Make an exact copy of the records below. Include every line.

- _Data_
[Start of Attachment]
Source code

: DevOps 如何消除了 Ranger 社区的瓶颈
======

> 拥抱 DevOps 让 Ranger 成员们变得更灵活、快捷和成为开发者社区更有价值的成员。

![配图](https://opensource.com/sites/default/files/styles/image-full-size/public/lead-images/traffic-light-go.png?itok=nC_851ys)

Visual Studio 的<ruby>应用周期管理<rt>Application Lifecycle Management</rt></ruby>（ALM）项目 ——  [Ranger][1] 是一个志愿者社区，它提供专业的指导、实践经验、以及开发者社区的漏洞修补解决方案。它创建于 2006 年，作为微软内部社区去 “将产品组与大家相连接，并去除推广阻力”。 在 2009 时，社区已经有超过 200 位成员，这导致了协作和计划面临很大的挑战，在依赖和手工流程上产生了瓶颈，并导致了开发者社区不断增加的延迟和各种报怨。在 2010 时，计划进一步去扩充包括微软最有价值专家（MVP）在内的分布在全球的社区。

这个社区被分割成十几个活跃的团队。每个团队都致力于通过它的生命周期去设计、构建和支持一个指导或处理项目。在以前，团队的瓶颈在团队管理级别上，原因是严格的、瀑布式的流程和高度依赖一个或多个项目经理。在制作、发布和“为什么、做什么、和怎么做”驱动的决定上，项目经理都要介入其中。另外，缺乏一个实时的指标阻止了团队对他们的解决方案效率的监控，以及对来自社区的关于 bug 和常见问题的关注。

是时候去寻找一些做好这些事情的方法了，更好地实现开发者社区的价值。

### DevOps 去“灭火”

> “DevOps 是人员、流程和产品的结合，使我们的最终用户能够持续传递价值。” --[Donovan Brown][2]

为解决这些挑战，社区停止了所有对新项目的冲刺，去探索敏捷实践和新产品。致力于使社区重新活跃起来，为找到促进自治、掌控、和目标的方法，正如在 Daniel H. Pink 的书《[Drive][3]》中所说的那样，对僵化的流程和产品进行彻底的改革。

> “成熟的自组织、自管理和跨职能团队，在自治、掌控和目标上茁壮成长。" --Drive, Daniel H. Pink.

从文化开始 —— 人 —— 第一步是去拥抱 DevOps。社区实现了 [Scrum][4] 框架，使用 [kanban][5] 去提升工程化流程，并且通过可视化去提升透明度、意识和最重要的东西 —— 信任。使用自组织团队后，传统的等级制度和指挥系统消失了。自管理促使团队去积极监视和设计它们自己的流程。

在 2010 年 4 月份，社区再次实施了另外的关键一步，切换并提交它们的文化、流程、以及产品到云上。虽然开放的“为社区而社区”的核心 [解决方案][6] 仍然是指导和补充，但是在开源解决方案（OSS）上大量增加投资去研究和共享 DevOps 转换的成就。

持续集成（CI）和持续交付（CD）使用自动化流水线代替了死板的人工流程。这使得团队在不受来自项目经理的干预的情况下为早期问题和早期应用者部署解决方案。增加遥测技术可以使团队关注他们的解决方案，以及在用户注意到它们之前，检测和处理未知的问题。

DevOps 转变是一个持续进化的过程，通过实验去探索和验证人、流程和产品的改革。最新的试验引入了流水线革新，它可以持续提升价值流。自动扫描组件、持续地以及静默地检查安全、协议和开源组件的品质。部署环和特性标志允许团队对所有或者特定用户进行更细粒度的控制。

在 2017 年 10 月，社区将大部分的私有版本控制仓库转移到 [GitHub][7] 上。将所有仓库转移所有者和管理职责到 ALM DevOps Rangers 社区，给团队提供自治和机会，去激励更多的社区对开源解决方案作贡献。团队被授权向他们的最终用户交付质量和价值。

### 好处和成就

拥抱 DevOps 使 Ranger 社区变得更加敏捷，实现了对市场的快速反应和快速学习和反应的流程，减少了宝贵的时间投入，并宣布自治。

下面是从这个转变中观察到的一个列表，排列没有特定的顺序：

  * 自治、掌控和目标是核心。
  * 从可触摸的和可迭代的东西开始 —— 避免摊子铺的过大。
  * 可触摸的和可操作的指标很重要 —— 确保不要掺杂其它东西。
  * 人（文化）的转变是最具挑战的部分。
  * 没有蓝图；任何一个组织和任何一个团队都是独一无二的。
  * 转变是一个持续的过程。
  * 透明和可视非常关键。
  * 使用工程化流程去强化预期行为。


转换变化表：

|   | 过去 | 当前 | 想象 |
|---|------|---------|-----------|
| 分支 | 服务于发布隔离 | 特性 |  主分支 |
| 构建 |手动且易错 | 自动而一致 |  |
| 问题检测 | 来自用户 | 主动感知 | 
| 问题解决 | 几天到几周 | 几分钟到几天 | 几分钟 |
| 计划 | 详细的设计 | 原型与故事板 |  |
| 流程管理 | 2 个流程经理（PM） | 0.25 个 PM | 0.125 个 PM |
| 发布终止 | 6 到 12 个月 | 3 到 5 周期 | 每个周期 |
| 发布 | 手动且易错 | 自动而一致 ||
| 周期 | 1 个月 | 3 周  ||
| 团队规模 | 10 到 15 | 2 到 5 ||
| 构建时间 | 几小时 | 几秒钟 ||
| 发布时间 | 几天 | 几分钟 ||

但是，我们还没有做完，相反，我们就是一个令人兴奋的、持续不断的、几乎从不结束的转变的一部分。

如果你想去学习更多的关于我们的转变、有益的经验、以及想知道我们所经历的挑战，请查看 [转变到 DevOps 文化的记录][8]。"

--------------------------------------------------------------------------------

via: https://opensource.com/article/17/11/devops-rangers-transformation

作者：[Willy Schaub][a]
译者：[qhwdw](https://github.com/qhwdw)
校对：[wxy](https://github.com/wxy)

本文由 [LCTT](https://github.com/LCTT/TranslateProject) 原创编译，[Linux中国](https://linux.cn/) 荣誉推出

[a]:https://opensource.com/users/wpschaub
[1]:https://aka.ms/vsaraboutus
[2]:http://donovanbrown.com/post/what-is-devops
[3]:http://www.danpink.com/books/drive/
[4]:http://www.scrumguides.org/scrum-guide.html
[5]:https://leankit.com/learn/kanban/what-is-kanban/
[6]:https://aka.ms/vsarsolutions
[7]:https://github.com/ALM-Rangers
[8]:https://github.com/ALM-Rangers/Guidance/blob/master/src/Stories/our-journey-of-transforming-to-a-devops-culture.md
[End of Attachment]
- _Solution to the problem_
Source code

: DevOps 如何消除了 Ranger 社区的瓶颈
======

> 拥抱 DevOps 让 Ranger 成员们变得更灵活、快捷和成为开发者社区更有价值的成员。

![配图](https://opensource.com/sites/default/files/styles/image-full-size/public/lead-images/traffic-light-go.png?itok=nC_851ys)

Visual Studio 的<ruby>应用周期管理<rt>Application Lifecycle Management</rt></ruby>（ALM）项目 ——  [Ranger][1] 是一个志愿者社区，它提供专业的指导、实践经验、以及开发者社区的漏洞修补解决方案。它创建于 2006 年，作为微软内部社区去 “将产品组与大家相连接，并去除推广阻力”。 在 2009 时，社区已经有超过 200 位成员，这导致了协作和计划面临很大的挑战，在依赖和手工流程上产生了瓶颈，并导致了开发者社区不断增加的延迟和各种报怨。在 2010 时，计划进一步去扩充包括微软最有价值专家（MVP）在内的分布在全球的社区。

这个社区被分割成十几个活跃的团队。每个团队都致力于通过它的生命周期去设计、构建和支持一个指导或处理项目。在以前，团队的瓶颈在团队管理级别上，原因是严格的、瀑布式的流程和高度依赖一个或多个项目经理。在制作、发布和“为什么、做什么、和怎么做”驱动的决定上，项目经理都要介入其中。另外，缺乏一个实时的指标阻止了团队对他们的解决方案效率的监控，以及对来自社区的关于 bug 和常见问题的关注。

是时候去寻找一些做好这些事情的方法了，更好地实现开发者社区的价值。

### DevOps 去“灭火”

> “DevOps 是人员、流程和产品的结合，使我们的最终用户能够持续传递价值。” --[Donovan Brown][2]

为解决这些挑战，社区停止了所有对新项目的冲刺，去探索敏捷实践和新产品。致力于使社区重新活跃起来，为找到促进自治、掌控、和目标的方法，正如在 Daniel H. Pink 的书《[Drive][3]》中所说的那样，对僵化的流程和产品进行彻底的改革。

> “成熟的自组织、自管理和跨职能团队，在自治、掌控和目标上茁壮成长。" --Drive, Daniel H. Pink.

从文化开始 —— 人 —— 第一步是去拥抱 DevOps。社区实现了 [Scrum][4] 框架，使用 [kanban][5] 去提升工程化流程，并且通过可视化去提升透明度、意识和最重要的东西 —— 信任。使用自组织团队后，传统的等级制度和指挥系统消失了。自管理促使团队去积极监视和设计它们自己的流程。

在 2010 年 4 月份，社区再次实施了另外的关键一步，切换并提交它们的文化、流程、以及产品到云上。虽然开放的“为社区而社区”的核心 [解决方案][6] 仍然是指导和补充，但是在开源解决方案（OSS）上大量增加投资去研究和共享 DevOps 转换的成就。

持续集成（CI）和持续交付（CD）使用自动化流水线代替了死板的人工流程。这使得团队在不受来自项目经理的干预的情况下为早期问题和早期应用者部署解决方案。增加遥测技术可以使团队关注他们的解决方案，以及在用户注意到它们之前，检测和处理未知的问题。

DevOps 转变是一个持续进化的过程，通过实验去探索和验证人、流程和产品的改革。最新的试验引入了流水线革新，它可以持续提升价值流。自动扫描组件、持续地以及静默地检查安全、协议和开源组件的品质。部署环和特性标志允许团队对所有或者特定用户进行更细粒度的控制。

在 2017 年 10 月，社区将大部分的私有版本控制仓库转移到 [GitHub][7] 上。将所有仓库转移所有者和管理职责到 ALM DevOps Rangers 社区，给团队提供自治和机会，去激励更多的社区对开源解决方案作贡献。团队被授权向他们的最终用户交付质量和价值。

### 好处和成就

拥抱 DevOps 使 Ranger 社区变得更加敏捷，实现了对市场的快速反应和快速学习和反应的流程，减少了宝贵的时间投入，并宣布自治。

下面是从这个转变中观察到的一个列表，排列没有特定的顺序：

  * 自治、掌控和目标是核心。
  * 从可触摸的和可迭代的东西开始 —— 避免摊子铺的过大。
  * 可触摸的和可操作的指标很重要 —— 确保不要掺杂其它东西。
  * 人（文化）的转变是最具挑战的部分。
  * 没有蓝图；任何一个组织和任何一个团队都是独一无二的。
  * 转变是一个持续的过程。
  * 透明和可视非常关键。
  * 使用工程化流程去强化预期行为。


转换变化表：

|   | 过去 | 当前 | 想象 |
|---|------|---------|-----------|
| 分支 | 服务于发布隔离 | 特性 |  主分支 |
| 构建 |手动且易错 | 自动而一致 |  |
| 问题检测 | 来自用户 | 主动感知 | 
| 问题解决 | 几天到几周 | 几分钟到几天 | 几分钟 |
| 计划 | 详细的设计 | 原型与故事板 |  |
| 流程管理 | 2 个流程经理（PM） | 0.25 个 PM | 0.125 个 PM |
| 发布终止 | 6 到 12 个月 | 3 到 5 周期 | 每个周期 |
| 发布 | 手动且易错 | 自动而一致 ||
| 周期 | 1 个月 | 3 周  ||
| 团队规模 | 10 到 15 | 2 到 5 ||
| 构建时间 | 几小时 | 几秒钟 ||
| 发布时间 | 几天 | 几分钟 ||

但是，我们还没有做完，相反，我们就是一个令人兴奋的、持续不断的、几乎从不结束的转变的一部分。

如果你想去学习更多的关于我们的转变、有益的经验、以及想知道我们所经历的挑战，请查看 [转变到 DevOps 文化的记录][8]。"

--------------------------------------------------------------------------------

via: https://opensource.com/article/17/11/devops-rangers-transformation

作者：[Willy Schaub][a]
译者：[qhwdw](https://github.com/qhwdw)
校对：[wxy](https://github.com/wxy)

本文由 [LCTT](https://github.com/LCTT/TranslateProject) 原创编译，[Linux中国](https://linux.cn/) 荣誉推出

[a]:https://opensource.com/users/wpschaub
[1]:https://aka.ms/vsaraboutus
[2]:http://donovanbrown.com/post/what-is-devops
[3]:http://www.danpink.com/books/drive/
[4]:http://www.scrumguides.org/scrum-guide.html
[5]:https://leankit.com/learn/kanban/what-is-kanban/
[6]:https://aka.ms/vsarsolutions
[7]:https://github.com/ALM-Rangers
[8]:https://github.com/ALM-Rangers/Guidance/blob/master/src/Stories/our-journey-of-transforming-to-a-devops-culture.md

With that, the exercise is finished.